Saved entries
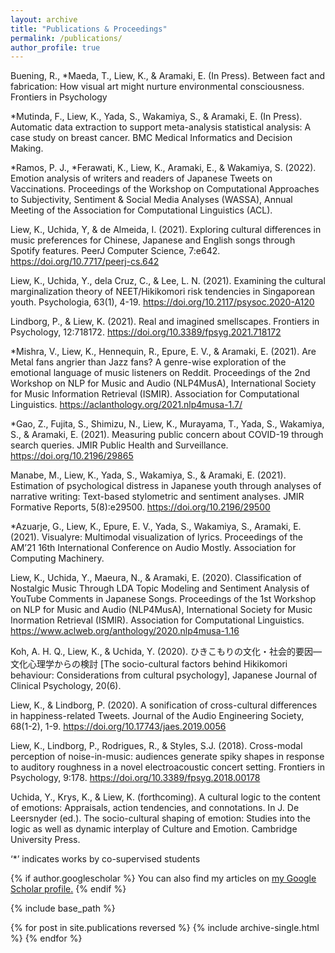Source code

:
 ```yaml
---
layout: archive
title: "Publications & Proceedings"
permalink: /publications/
author_profile: true
---
```



Buening, R., \*Maeda, T., Liew, K., & Aramaki, E. (In Press). Between fact and fabrication: How visual art might nurture environmental consciousness. Frontiers in Psychology

\*Mutinda, F., Liew, K., Yada, S., Wakamiya, S., & Aramaki, E. (In Press). Automatic data extraction to support meta-analysis statistical analysis: A case study on breast cancer. BMC Medical Informatics and Decision Making.

\*Ramos, P. J., \*Ferawati, K., Liew, K., Aramaki, E., & Wakamiya, S. (2022). Emotion analysis of writers and readers of Japanese Tweets on Vaccinations. Proceedings of the Workshop on Computational Approaches to Subjectivity, Sentiment & Social Media Analyses (WASSA), Annual Meeting of the Association for Computational Linguistics (ACL).

Liew, K., Uchida, Y, & de Almeida, I. (2021). Exploring cultural differences in music preferences for Chinese, Japanese and English songs through Spotify features. PeerJ Computer Science, 7:e642. https://doi.org/10.7717/peerj-cs.642 

Liew, K., Uchida, Y., dela Cruz, C., & Lee, L. N. (2021). Examining the cultural marginalization theory of NEET/Hikikomori risk tendencies in Singaporean youth. Psychologia, 63(1), 4-19. https://doi.org/10.2117/psysoc.2020-A120

Lindborg, P., & Liew, K. (2021). Real and imagined smellscapes. Frontiers in Psychology, 12:718172. https://doi.org/10.3389/fpsyg.2021.718172 

\*Mishra, V., Liew, K., Hennequin, R., Epure, E. V., & Aramaki, E. (2021). Are Metal fans angrier than Jazz fans? A genre-wise exploration of the emotional language of music listeners on Reddit. Proceedings of the 2nd Workshop on NLP for Music and Audio (NLP4MusA), International Society for Music Information Retrieval (ISMIR). Association for Computational Linguistics. https://aclanthology.org/2021.nlp4musa-1.7/ 

\*Gao, Z., Fujita, S., Shimizu, N., Liew, K., Murayama, T., Yada, S., Wakamiya, S., & Aramaki, E. (2021). Measuring public concern about COVID-19 through search queries. JMIR Public Health and Surveillance. https://doi.org/10.2196/29865 

Manabe, M., Liew, K., Yada, S., Wakamiya, S., & Aramaki, E. (2021). Estimation of psychological distress in Japanese youth through analyses of narrative writing: Text-based stylometric and sentiment analyses. JMIR Formative Reports, 5(8):e29500. https://doi.org/10.2196/29500 

\*Azuarje, G., Liew, K., Epure, E. V., Yada, S., Wakamiya, S., Aramaki, E. (2021). Visualyre: Multimodal visualization of lyrics. Proceedings of the AM’21 16th International Conference on Audio Mostly. Association for Computing Machinery. 

Liew, K., Uchida, Y., Maeura, N., & Aramaki, E. (2020). Classification of Nostalgic Music Through LDA Topic Modeling and Sentiment Analysis of YouTube Comments in Japanese Songs. Proceedings of the 1st Workshop on NLP for Music and Audio (NLP4MusA), International Society for Music Inormation Retrieval (ISMIR). Association for Computational Linguistics. https://www.aclweb.org/anthology/2020.nlp4musa-1.16 

Koh, A. H. Q., Liew, K., & Uchida, Y. (2020). ひきこもりの文化・社会的要因―文化心理学からの検討 [The socio-cultural factors behind Hikikomori behaviour: Considerations from cultural psychology], Japanese Journal of Clinical Psychology, 20(6).

Liew, K., & Lindborg, P. (2020). A sonification of cross-cultural differences in happiness-related Tweets. Journal of the Audio Engineering Society, 68(1-2), 1-9. https://doi.org/10.17743/jaes.2019.0056 

Liew, K., Lindborg, P., Rodrigues, R., & Styles, S.J. (2018). Cross-modal perception of noise-in-music: audiences generate spiky shapes in response to auditory roughness in a novel electroacoustic concert setting. Frontiers in Psychology, 9:178. https://doi.org/10.3389/fpsyg.2018.00178 

Uchida, Y., Krys, K., & Liew, K. (forthcoming). A cultural logic to the content of emotions: Appraisals, action tendencies, and connotations. In J. De Leersnyder (ed.). The socio-cultural shaping of emotion: Studies into the logic as well as dynamic interplay of Culture and Emotion. Cambridge University Press.

‘\*’ indicates works by co-supervised students 



{% if author.googlescholar %}
  You can also find my articles on <u><a href="{{author.googlescholar}}">my Google Scholar profile</a>.</u>
{% endif %}

{% include base_path %}

{% for post in site.publications reversed %}
  {% include archive-single.html %}
{% endfor %}

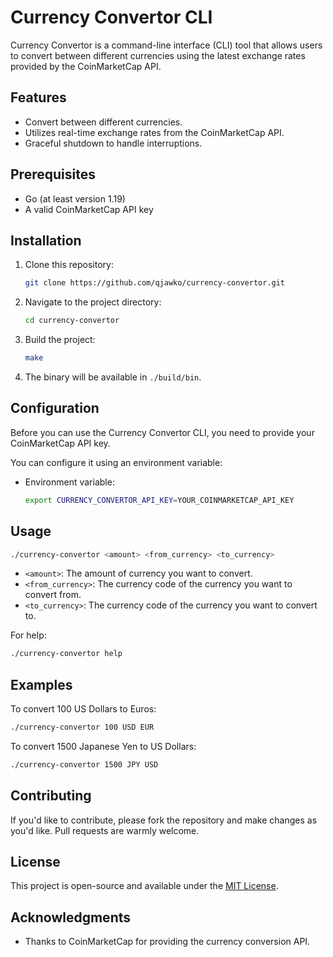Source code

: # Currency Convertor CLI

Currency Convertor is a command-line interface (CLI) tool that allows users to convert between different currencies using the latest exchange rates provided by the CoinMarketCap API.

## Features

- Convert between different currencies.
- Utilizes real-time exchange rates from the CoinMarketCap API.
- Graceful shutdown to handle interruptions.

## Prerequisites

- Go (at least version 1.19)
- A valid CoinMarketCap API key

## Installation

1. Clone this repository:
   ```bash
   git clone https://github.com/qjawko/currency-convertor.git
   ```

2. Navigate to the project directory:
   ```bash
   cd currency-convertor
   ```

3. Build the project:
   ```bash
   make
   ```

4. The binary will be available in `./build/bin`.

## Configuration

Before you can use the Currency Convertor CLI, you need to provide your CoinMarketCap API key.

You can configure it using an environment variable:

- Environment variable:
  ```bash
  export CURRENCY_CONVERTOR_API_KEY=YOUR_COINMARKETCAP_API_KEY
  ```

## Usage

```bash
./currency-convertor <amount> <from_currency> <to_currency>
```

- `<amount>`: The amount of currency you want to convert.
- `<from_currency>`: The currency code of the currency you want to convert from.
- `<to_currency>`: The currency code of the currency you want to convert to.

For help:
```bash
./currency-convertor help
```

## Examples

To convert 100 US Dollars to Euros:
```bash
./currency-convertor 100 USD EUR
```

To convert 1500 Japanese Yen to US Dollars:
```bash
./currency-convertor 1500 JPY USD
```

## Contributing

If you'd like to contribute, please fork the repository and make changes as you'd like. Pull requests are warmly welcome.

## License

This project is open-source and available under the [MIT License](LICENSE).

## Acknowledgments

- Thanks to CoinMarketCap for providing the currency conversion API.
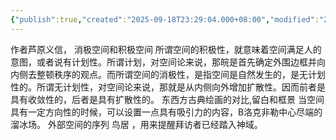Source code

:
 ```yaml
---
{"publish":true,"created":"2025-09-18T23:29:04.000+08:00","modified":"2025-09-18T23:29:04.000+08:00","tags":["建筑学"],"cssclasses":""}
---
```


  作者芦原义信， 消极空间和积极空间 所谓空间的积极性，就意味着空间满足人的意图，或者说有计划性。所谓计划，对空间论来说，那皖是首先确定外围边框并向内侧去整顿秩序的观点。而所谓空间的消极性，是指空间是自然发生的，是无计划性的。所谓无计划性，对空间论来说，那就是从内侧向外增加扩散性。因而前者是具有收敛性的，后者是具有扩散性的。  东西方古典绘画的对比,留白和框景  当空间具有一定方向性的时候，可以设置一点具有吸引力的内容，B洛克非勒中心尽端的溜冰场。 
  外部空间的序列   鸟居 ，用来提醒拜访者已经踏入神域。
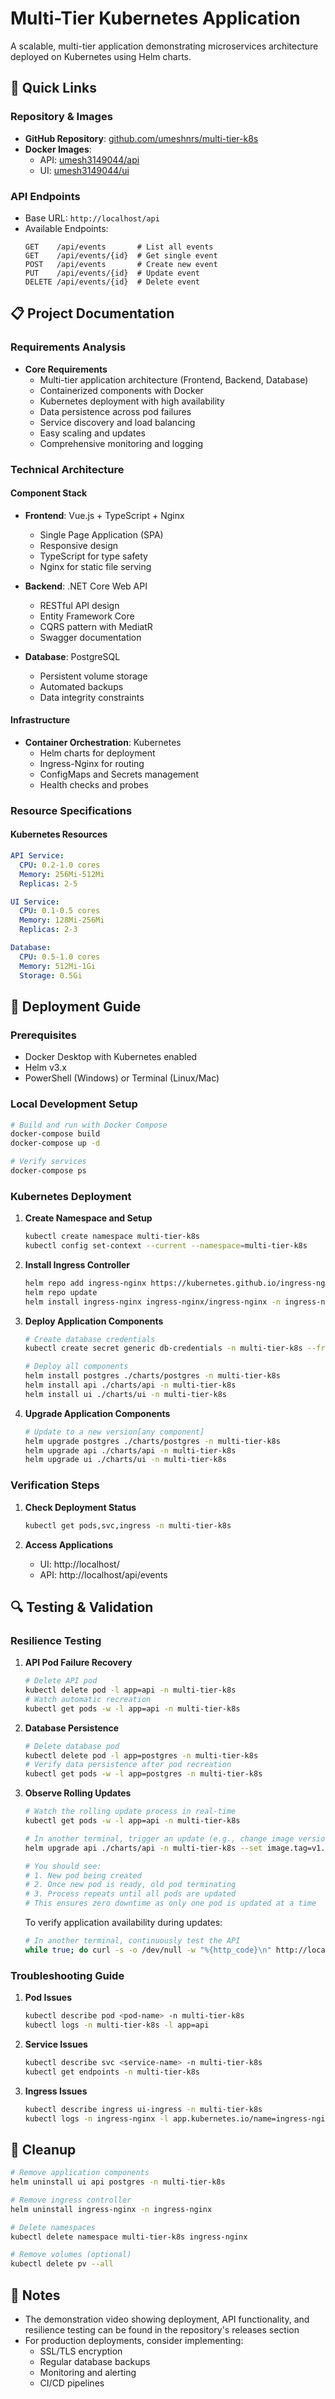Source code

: # Multi-Tier Kubernetes Application

A scalable, multi-tier application demonstrating microservices architecture deployed on Kubernetes using Helm charts.

## 📌 Quick Links

### Repository & Images
- **GitHub Repository**: [github.com/umeshnrs/multi-tier-k8s](https://github.com/umeshnrs/multi-tier-k8s)
- **Docker Images**:
  - API: [umesh3149044/api](https://hub.docker.com/r/umesh3149044/api)
  - UI: [umesh3149044/ui](https://hub.docker.com/r/umesh3149044/ui)

### API Endpoints
- Base URL: `http://localhost/api`
- Available Endpoints:
  ```
  GET    /api/events       # List all events
  GET    /api/events/{id}  # Get single event
  POST   /api/events       # Create new event
  PUT    /api/events/{id}  # Update event
  DELETE /api/events/{id}  # Delete event
  ```

## 📋 Project Documentation

### Requirements Analysis
- **Core Requirements**
  - Multi-tier application architecture (Frontend, Backend, Database)
  - Containerized components with Docker
  - Kubernetes deployment with high availability
  - Data persistence across pod failures
  - Service discovery and load balancing
  - Easy scaling and updates
  - Comprehensive monitoring and logging

### Technical Architecture

#### Component Stack
- **Frontend**: Vue.js + TypeScript + Nginx
  - Single Page Application (SPA)
  - Responsive design
  - TypeScript for type safety
  - Nginx for static file serving

- **Backend**: .NET Core Web API
  - RESTful API design
  - Entity Framework Core
  - CQRS pattern with MediatR
  - Swagger documentation

- **Database**: PostgreSQL
  - Persistent volume storage
  - Automated backups
  - Data integrity constraints

#### Infrastructure
- **Container Orchestration**: Kubernetes
  - Helm charts for deployment
  - Ingress-Nginx for routing
  - ConfigMaps and Secrets management
  - Health checks and probes

### Resource Specifications

#### Kubernetes Resources
```yaml
API Service:
  CPU: 0.2-1.0 cores
  Memory: 256Mi-512Mi
  Replicas: 2-5

UI Service:
  CPU: 0.1-0.5 cores
  Memory: 128Mi-256Mi
  Replicas: 2-3

Database:
  CPU: 0.5-1.0 cores
  Memory: 512Mi-1Gi
  Storage: 0.5Gi
```

## 🚀 Deployment Guide

### Prerequisites
- Docker Desktop with Kubernetes enabled
- Helm v3.x
- PowerShell (Windows) or Terminal (Linux/Mac)

### Local Development Setup

```bash
# Build and run with Docker Compose
docker-compose build
docker-compose up -d

# Verify services
docker-compose ps
```

### Kubernetes Deployment

1. **Create Namespace and Setup**
   ```bash
   kubectl create namespace multi-tier-k8s
   kubectl config set-context --current --namespace=multi-tier-k8s
   ```

2. **Install Ingress Controller**
   ```bash
   helm repo add ingress-nginx https://kubernetes.github.io/ingress-nginx
   helm repo update
   helm install ingress-nginx ingress-nginx/ingress-nginx -n ingress-nginx --create-namespace
   ```

3. **Deploy Application Components**
   ```bash
   # Create database credentials
   kubectl create secret generic db-credentials -n multi-tier-k8s --from-literal=password=local

   # Deploy all components
   helm install postgres ./charts/postgres -n multi-tier-k8s
   helm install api ./charts/api -n multi-tier-k8s
   helm install ui ./charts/ui -n multi-tier-k8s
   ```

4. **Upgrade Application Components**
   ```bash
   # Update to a new version[any component]
   helm upgrade postgres ./charts/postgres -n multi-tier-k8s
   helm upgrade api ./charts/api -n multi-tier-k8s
   helm upgrade ui ./charts/ui -n multi-tier-k8s
   ```

### Verification Steps

1. **Check Deployment Status**
   ```bash
   kubectl get pods,svc,ingress -n multi-tier-k8s
   ```

2. **Access Applications**
   - UI: http://localhost/
   - API: http://localhost/api/events

## 🔍 Testing & Validation

### Resilience Testing
1. **API Pod Failure Recovery**
   ```bash
   # Delete API pod
   kubectl delete pod -l app=api -n multi-tier-k8s
   # Watch automatic recreation
   kubectl get pods -w -l app=api -n multi-tier-k8s
   ```

2. **Database Persistence**
   ```bash
   # Delete database pod
   kubectl delete pod -l app=postgres -n multi-tier-k8s
   # Verify data persistence after pod recreation
   kubectl get pods -w -l app=postgres -n multi-tier-k8s
   ```

3. **Observe Rolling Updates**
   ```bash
   # Watch the rolling update process in real-time
   kubectl get pods -w -l app=api -n multi-tier-k8s

   # In another terminal, trigger an update (e.g., change image version)
   helm upgrade api ./charts/api -n multi-tier-k8s --set image.tag=v1.0.1

   # You should see:
   # 1. New pod being created
   # 2. Once new pod is ready, old pod terminating
   # 3. Process repeats until all pods are updated
   # This ensures zero downtime as only one pod is updated at a time
   ```

   To verify application availability during updates:
   ```bash
   # In another terminal, continuously test the API
   while true; do curl -s -o /dev/null -w "%{http_code}\n" http://localhost/api/events; sleep 1; done
   ```

### Troubleshooting Guide

1. **Pod Issues**
   ```bash
   kubectl describe pod <pod-name> -n multi-tier-k8s
   kubectl logs -n multi-tier-k8s -l app=api
   ```

2. **Service Issues**
   ```bash
   kubectl describe svc <service-name> -n multi-tier-k8s
   kubectl get endpoints -n multi-tier-k8s
   ```

3. **Ingress Issues**
   ```bash
   kubectl describe ingress ui-ingress -n multi-tier-k8s
   kubectl logs -n ingress-nginx -l app.kubernetes.io/name=ingress-nginx
   ```

## 🧹 Cleanup

```bash
# Remove application components
helm uninstall ui api postgres -n multi-tier-k8s

# Remove ingress controller
helm uninstall ingress-nginx -n ingress-nginx

# Delete namespaces
kubectl delete namespace multi-tier-k8s ingress-nginx

# Remove volumes (optional)
kubectl delete pv --all
```

## 📝 Notes
- The demonstration video showing deployment, API functionality, and resilience testing can be found in the repository's releases section
- For production deployments, consider implementing:
  - SSL/TLS encryption
  - Regular database backups
  - Monitoring and alerting
  - CI/CD pipelines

▶ **Problem to solve**: Lines from the entries that contain the word "make" are what the answer must hold.

▶ **Solution**:
   make
If you'd like to contribute, please fork the repository and make changes as you'd like. Pull requests are warmly welcome.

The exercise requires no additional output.